WHAT YOU HAVE TO DO – Return all lines from the entries below in which the word "twice" is present.

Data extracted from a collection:
_ _ _ _ _ _ _

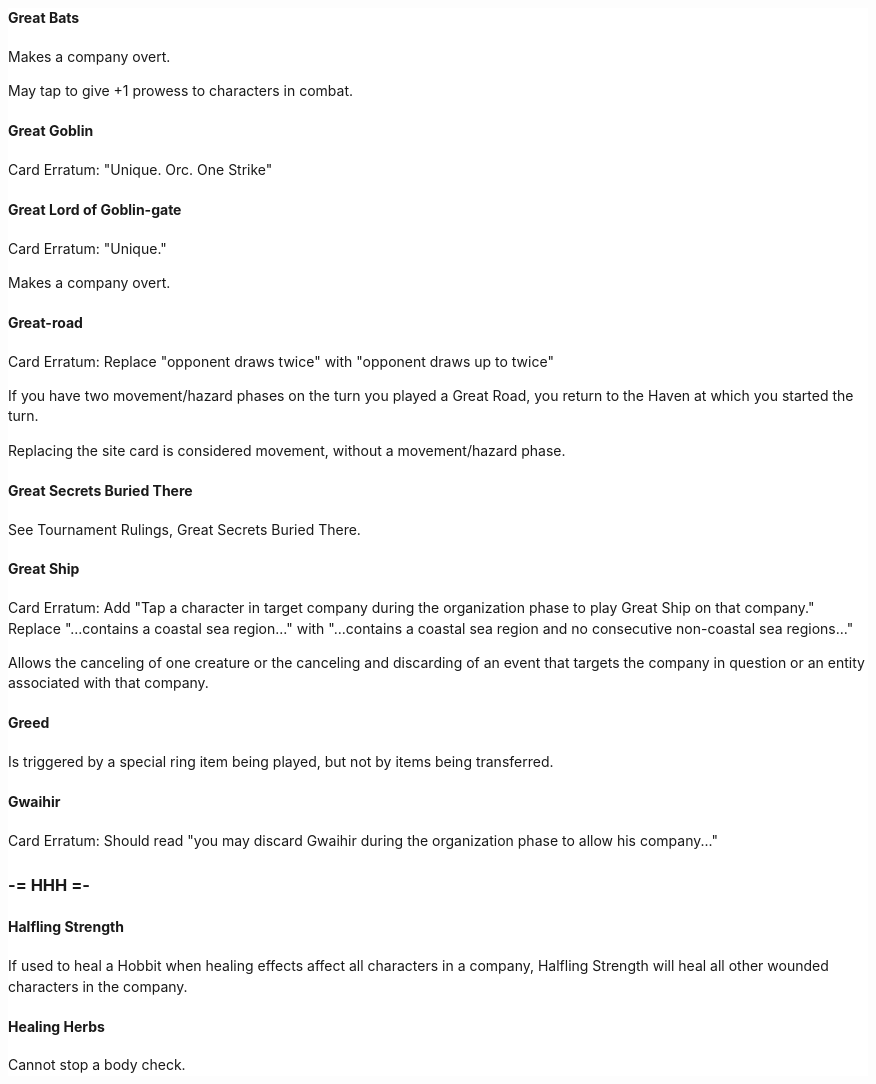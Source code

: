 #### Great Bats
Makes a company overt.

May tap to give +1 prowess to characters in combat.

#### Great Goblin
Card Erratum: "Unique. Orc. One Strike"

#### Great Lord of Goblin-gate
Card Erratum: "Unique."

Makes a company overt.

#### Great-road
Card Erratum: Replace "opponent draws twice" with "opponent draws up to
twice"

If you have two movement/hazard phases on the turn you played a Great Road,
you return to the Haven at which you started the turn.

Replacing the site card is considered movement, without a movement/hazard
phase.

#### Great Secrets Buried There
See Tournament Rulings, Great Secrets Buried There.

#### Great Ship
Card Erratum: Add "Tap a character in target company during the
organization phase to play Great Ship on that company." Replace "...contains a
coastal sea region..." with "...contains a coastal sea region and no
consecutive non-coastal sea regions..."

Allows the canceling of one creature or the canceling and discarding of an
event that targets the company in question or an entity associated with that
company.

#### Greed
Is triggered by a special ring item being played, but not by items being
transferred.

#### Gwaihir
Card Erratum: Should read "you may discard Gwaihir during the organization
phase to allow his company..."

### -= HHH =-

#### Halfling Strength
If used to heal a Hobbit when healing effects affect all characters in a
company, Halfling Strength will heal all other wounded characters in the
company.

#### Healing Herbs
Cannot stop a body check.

_ _ _ _ _ _ _

WRITTEN SOLUTION –
Card Erratum: Replace "opponent draws twice" with "opponent draws up to
twice"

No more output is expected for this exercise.